**Stored data entries**

--------------------------------

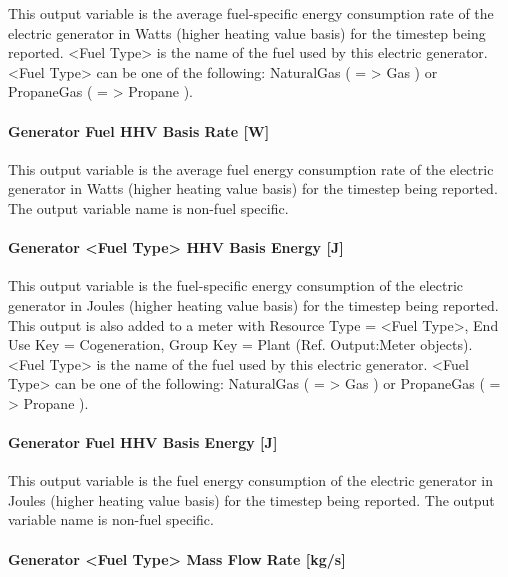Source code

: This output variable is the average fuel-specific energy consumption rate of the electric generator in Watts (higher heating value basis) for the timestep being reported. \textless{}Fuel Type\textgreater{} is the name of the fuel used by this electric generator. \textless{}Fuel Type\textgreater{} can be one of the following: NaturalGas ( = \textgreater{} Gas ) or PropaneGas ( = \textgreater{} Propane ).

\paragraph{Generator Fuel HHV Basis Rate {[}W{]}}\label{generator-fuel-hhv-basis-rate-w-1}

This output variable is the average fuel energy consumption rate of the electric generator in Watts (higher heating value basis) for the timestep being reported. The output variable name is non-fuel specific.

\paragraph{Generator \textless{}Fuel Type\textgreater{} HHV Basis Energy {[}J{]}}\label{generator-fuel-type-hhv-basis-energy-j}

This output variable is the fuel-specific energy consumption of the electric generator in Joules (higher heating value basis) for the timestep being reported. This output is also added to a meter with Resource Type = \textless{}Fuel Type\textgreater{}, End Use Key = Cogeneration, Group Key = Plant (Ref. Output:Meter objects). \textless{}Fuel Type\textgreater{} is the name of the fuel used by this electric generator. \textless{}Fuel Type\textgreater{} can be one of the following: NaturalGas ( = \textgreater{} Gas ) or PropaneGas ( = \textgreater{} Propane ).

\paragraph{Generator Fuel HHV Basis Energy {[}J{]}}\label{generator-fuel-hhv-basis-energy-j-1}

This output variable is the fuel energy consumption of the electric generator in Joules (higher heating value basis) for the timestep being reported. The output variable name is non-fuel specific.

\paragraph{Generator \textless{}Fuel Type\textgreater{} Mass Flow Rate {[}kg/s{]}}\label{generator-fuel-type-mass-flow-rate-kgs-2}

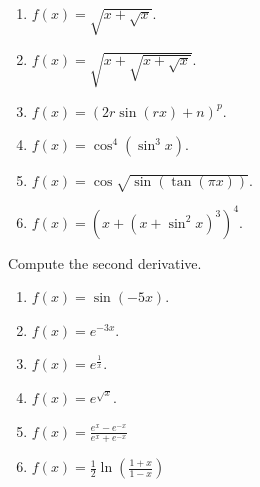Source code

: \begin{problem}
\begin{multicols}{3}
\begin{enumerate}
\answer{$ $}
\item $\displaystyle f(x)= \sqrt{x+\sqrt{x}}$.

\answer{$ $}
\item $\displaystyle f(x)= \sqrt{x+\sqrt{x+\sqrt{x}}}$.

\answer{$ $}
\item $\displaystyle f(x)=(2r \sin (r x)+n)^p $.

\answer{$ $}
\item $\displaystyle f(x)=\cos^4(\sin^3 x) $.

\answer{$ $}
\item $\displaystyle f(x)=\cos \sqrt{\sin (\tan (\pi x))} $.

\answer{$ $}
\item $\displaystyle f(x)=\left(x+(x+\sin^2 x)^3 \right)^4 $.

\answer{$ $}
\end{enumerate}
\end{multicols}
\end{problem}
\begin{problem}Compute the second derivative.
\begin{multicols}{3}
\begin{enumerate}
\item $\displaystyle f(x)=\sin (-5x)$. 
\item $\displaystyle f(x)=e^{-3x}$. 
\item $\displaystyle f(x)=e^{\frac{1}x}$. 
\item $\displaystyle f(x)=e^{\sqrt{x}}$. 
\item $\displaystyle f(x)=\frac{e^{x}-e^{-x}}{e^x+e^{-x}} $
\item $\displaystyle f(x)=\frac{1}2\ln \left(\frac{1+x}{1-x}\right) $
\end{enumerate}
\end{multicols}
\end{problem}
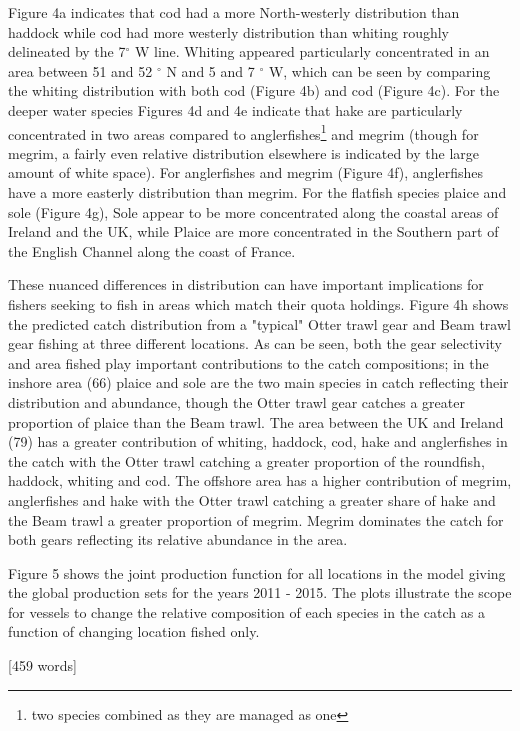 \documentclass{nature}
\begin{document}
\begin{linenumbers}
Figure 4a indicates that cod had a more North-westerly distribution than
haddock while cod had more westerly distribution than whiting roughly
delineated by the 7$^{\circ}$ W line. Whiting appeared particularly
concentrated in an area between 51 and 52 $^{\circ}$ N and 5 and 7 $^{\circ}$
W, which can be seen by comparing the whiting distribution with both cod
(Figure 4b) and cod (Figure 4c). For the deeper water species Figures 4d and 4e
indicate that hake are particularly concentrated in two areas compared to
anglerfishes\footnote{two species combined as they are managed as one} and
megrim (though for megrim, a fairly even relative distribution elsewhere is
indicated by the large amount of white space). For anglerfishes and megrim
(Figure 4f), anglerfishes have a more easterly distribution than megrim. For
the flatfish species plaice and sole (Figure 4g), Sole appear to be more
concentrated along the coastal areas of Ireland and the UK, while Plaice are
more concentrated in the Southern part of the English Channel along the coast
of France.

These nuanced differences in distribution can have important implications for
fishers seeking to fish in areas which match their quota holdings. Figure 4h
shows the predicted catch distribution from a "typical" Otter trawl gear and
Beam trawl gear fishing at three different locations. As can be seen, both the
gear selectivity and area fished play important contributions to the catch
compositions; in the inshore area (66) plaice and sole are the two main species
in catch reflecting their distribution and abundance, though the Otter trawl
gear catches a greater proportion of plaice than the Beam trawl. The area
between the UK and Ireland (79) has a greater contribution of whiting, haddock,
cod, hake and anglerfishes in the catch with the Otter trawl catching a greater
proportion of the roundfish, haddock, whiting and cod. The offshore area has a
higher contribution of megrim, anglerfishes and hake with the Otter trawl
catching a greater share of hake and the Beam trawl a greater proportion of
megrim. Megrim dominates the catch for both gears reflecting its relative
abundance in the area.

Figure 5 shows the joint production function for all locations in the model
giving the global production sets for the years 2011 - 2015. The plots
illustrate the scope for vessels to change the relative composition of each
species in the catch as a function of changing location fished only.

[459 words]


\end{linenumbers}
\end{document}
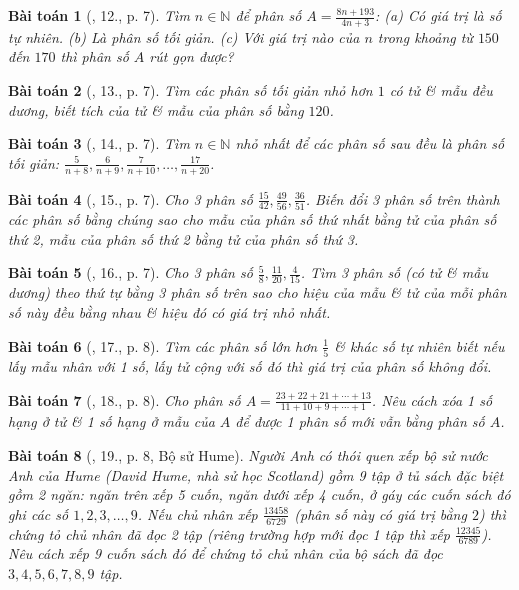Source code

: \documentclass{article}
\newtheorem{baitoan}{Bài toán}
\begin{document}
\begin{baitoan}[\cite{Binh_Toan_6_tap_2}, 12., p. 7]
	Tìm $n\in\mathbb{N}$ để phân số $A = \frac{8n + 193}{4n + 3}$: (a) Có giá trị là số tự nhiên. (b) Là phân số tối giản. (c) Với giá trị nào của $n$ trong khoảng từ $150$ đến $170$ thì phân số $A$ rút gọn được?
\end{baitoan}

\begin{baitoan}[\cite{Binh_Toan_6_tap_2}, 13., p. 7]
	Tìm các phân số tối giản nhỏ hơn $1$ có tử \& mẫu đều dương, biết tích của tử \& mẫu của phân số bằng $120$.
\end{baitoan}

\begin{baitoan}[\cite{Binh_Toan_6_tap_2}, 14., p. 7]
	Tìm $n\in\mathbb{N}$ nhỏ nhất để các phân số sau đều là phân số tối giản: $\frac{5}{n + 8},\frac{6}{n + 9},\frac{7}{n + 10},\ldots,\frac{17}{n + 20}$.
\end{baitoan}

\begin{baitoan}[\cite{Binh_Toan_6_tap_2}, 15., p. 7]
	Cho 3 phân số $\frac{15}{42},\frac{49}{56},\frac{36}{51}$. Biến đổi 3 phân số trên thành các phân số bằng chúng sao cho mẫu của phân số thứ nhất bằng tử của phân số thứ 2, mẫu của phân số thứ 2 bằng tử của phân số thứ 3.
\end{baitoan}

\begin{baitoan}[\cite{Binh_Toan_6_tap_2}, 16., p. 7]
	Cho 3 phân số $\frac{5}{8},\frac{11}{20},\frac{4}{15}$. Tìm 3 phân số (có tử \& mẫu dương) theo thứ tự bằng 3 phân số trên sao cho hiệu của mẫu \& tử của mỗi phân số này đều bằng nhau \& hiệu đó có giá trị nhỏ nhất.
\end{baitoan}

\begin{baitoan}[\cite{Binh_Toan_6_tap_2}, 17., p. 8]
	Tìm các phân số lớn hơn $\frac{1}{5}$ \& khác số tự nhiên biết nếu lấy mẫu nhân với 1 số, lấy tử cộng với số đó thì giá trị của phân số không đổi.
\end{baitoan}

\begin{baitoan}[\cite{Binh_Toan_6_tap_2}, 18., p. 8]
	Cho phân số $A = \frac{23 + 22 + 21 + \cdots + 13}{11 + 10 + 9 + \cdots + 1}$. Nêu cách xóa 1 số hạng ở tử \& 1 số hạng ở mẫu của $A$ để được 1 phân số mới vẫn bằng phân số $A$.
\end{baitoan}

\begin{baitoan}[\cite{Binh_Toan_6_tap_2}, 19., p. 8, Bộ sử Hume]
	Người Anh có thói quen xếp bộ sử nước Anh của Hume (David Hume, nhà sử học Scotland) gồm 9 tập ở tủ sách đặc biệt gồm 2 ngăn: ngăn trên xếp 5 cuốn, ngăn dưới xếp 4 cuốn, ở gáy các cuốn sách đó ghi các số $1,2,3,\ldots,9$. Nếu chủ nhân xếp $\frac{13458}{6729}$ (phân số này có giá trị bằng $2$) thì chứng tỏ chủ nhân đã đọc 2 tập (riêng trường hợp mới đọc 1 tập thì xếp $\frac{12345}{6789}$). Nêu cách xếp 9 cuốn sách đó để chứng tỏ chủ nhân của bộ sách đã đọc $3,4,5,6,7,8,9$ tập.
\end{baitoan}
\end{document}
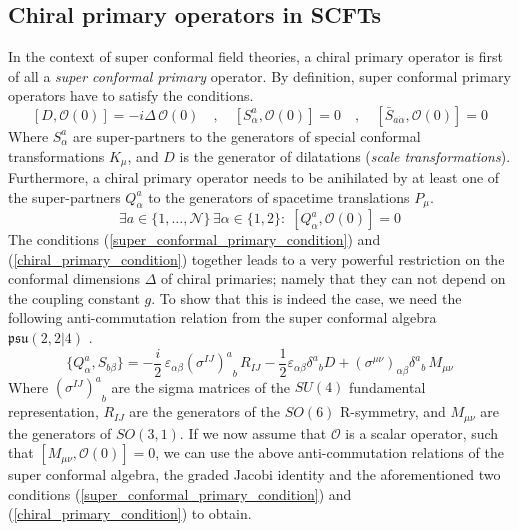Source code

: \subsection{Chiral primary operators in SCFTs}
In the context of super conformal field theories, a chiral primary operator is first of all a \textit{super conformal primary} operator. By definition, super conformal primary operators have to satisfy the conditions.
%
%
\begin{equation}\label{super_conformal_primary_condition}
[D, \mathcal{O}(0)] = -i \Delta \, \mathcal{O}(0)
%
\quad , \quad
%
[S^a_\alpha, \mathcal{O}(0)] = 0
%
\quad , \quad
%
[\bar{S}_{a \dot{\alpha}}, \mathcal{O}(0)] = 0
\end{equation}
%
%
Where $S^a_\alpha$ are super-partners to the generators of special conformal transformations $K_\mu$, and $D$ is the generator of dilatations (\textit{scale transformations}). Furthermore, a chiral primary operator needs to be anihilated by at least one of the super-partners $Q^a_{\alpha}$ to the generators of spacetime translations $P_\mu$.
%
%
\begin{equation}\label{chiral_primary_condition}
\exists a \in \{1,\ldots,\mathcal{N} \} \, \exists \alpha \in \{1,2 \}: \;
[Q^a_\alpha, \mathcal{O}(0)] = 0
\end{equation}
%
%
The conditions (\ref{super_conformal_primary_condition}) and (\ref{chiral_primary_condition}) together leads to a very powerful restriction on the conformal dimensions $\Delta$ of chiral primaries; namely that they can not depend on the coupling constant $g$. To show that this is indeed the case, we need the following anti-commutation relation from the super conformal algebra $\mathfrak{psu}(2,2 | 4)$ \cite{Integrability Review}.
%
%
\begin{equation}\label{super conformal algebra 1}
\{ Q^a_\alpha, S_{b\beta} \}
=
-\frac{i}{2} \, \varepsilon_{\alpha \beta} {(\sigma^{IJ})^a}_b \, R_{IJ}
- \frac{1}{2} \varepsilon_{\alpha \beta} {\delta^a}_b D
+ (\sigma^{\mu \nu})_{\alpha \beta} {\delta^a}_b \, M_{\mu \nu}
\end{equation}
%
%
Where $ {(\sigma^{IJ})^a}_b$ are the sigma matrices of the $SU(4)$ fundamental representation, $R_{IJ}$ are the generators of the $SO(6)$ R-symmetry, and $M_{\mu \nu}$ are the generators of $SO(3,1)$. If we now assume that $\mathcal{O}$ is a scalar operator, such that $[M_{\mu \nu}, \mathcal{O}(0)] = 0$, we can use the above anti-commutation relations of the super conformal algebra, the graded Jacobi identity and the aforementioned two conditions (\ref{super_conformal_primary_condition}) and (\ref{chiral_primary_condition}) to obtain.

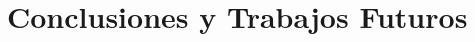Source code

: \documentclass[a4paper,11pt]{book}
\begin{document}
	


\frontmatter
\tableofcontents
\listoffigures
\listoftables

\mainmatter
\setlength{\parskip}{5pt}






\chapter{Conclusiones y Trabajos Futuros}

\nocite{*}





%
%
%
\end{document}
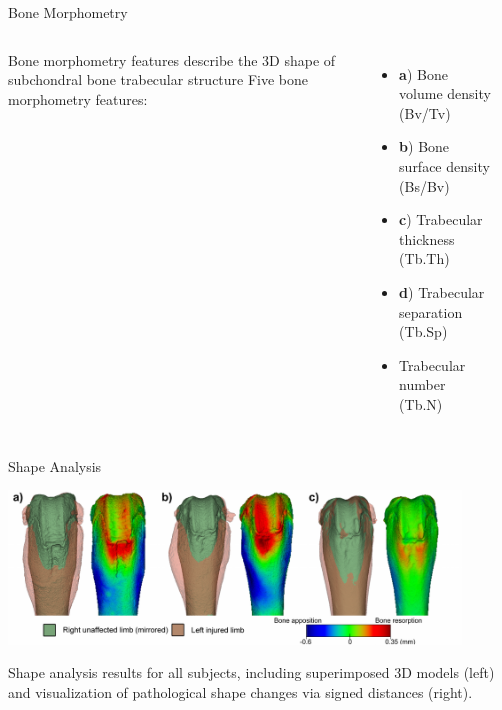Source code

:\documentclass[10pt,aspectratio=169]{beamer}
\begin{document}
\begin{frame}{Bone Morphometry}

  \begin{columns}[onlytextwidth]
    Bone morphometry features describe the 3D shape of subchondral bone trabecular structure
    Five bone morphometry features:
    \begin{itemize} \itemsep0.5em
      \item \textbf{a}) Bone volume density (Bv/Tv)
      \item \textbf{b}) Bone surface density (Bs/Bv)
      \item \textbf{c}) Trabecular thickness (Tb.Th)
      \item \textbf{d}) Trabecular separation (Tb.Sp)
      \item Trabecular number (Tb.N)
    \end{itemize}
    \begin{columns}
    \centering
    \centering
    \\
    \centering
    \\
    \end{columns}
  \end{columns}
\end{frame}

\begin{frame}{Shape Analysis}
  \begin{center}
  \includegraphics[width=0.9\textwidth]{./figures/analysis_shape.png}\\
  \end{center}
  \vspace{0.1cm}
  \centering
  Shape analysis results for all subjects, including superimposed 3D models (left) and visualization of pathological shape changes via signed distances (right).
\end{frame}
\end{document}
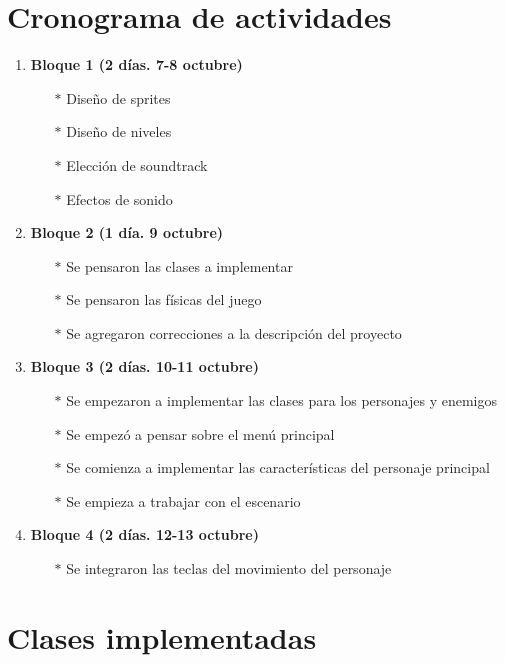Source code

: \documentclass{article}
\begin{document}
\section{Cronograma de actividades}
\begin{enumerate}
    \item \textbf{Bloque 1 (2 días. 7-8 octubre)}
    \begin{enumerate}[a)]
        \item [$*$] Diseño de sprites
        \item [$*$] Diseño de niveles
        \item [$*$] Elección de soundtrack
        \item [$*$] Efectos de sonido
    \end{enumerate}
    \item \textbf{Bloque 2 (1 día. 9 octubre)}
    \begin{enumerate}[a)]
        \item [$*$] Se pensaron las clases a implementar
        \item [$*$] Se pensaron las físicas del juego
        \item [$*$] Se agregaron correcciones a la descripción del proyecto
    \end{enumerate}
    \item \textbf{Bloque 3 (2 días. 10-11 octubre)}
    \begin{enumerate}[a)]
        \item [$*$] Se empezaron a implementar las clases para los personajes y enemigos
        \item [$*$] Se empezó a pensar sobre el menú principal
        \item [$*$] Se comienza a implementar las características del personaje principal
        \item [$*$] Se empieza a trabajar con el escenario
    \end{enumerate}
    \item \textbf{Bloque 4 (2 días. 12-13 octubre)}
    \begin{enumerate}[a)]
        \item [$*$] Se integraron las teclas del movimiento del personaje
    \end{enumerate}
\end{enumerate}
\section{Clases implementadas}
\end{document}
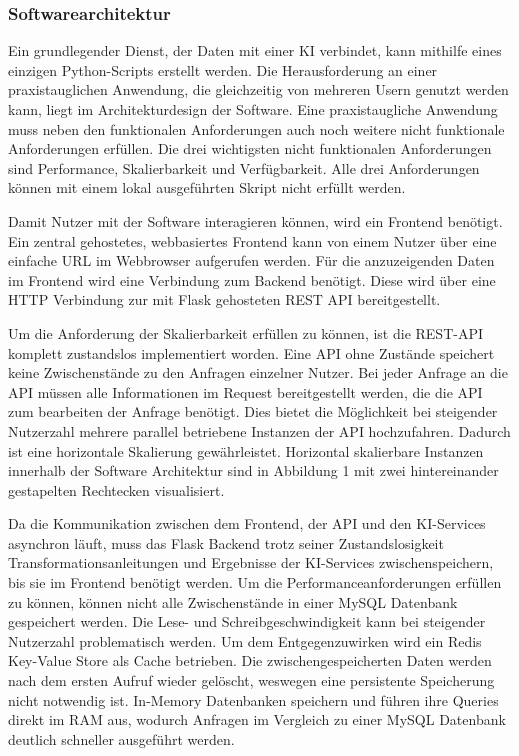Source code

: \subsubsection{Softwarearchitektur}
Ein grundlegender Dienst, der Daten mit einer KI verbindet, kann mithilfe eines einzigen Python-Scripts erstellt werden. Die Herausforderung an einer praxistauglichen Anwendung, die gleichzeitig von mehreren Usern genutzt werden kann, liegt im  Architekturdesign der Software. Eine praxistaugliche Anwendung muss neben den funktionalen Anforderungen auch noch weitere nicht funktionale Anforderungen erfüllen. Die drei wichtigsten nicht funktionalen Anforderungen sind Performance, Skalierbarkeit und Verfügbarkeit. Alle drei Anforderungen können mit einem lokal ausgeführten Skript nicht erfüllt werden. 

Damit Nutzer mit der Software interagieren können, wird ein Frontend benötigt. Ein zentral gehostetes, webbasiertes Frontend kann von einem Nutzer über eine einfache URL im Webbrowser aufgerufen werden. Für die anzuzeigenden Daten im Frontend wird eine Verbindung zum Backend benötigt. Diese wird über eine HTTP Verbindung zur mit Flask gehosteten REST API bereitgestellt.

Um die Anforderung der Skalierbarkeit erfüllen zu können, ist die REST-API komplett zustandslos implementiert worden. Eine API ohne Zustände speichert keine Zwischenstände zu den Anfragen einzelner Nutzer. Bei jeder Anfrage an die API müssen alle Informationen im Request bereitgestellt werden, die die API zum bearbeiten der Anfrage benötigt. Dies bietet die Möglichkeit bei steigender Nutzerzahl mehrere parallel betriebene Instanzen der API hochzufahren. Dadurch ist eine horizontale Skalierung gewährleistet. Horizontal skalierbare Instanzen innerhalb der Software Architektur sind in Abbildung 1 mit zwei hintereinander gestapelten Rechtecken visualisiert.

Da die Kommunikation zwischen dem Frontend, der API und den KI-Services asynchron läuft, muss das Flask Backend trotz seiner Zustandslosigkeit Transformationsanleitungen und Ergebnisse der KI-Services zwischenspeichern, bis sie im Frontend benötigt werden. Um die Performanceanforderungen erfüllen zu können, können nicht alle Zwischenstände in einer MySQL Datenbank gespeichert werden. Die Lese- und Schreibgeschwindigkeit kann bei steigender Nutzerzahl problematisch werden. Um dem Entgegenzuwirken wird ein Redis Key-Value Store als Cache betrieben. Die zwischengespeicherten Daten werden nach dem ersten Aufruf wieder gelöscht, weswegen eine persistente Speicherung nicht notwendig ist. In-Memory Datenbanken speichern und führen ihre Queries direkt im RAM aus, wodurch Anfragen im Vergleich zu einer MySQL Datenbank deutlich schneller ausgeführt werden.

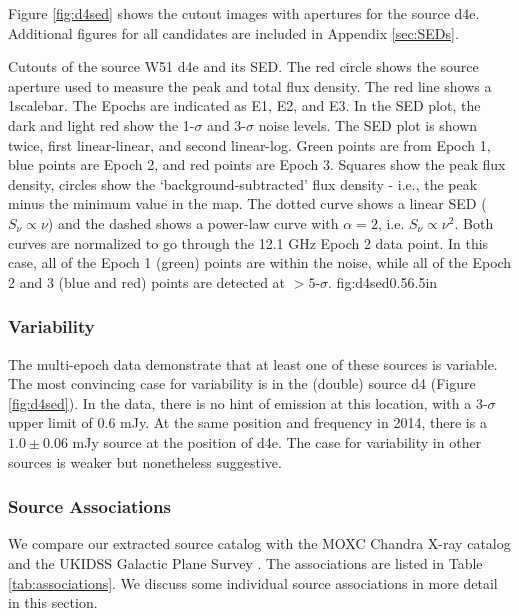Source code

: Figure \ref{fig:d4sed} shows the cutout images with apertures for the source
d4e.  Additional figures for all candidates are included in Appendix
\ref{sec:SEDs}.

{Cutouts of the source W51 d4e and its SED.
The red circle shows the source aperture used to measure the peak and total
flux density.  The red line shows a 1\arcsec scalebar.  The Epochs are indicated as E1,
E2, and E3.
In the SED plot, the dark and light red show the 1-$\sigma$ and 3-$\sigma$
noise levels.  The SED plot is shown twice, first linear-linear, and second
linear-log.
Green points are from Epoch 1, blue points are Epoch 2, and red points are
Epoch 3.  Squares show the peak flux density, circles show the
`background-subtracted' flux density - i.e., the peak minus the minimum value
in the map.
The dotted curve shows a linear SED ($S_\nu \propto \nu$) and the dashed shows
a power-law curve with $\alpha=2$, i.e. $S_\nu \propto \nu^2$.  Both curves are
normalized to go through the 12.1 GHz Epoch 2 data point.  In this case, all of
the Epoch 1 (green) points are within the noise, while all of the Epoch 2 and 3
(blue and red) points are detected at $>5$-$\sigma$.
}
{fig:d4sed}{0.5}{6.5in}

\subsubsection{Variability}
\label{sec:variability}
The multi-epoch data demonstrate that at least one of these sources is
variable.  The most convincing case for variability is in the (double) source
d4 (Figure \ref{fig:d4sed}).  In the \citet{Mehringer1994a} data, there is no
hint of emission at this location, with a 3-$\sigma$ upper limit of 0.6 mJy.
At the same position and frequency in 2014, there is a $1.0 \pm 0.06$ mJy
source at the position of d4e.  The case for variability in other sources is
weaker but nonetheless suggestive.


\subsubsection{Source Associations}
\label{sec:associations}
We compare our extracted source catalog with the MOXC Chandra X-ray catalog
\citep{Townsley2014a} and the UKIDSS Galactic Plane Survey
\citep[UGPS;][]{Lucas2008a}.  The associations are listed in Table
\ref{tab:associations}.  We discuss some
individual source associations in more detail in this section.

--------------------------------

**What the task requires**
Lines holding "have": give how many there are in the entries above, and nothing more.

**Task response**
3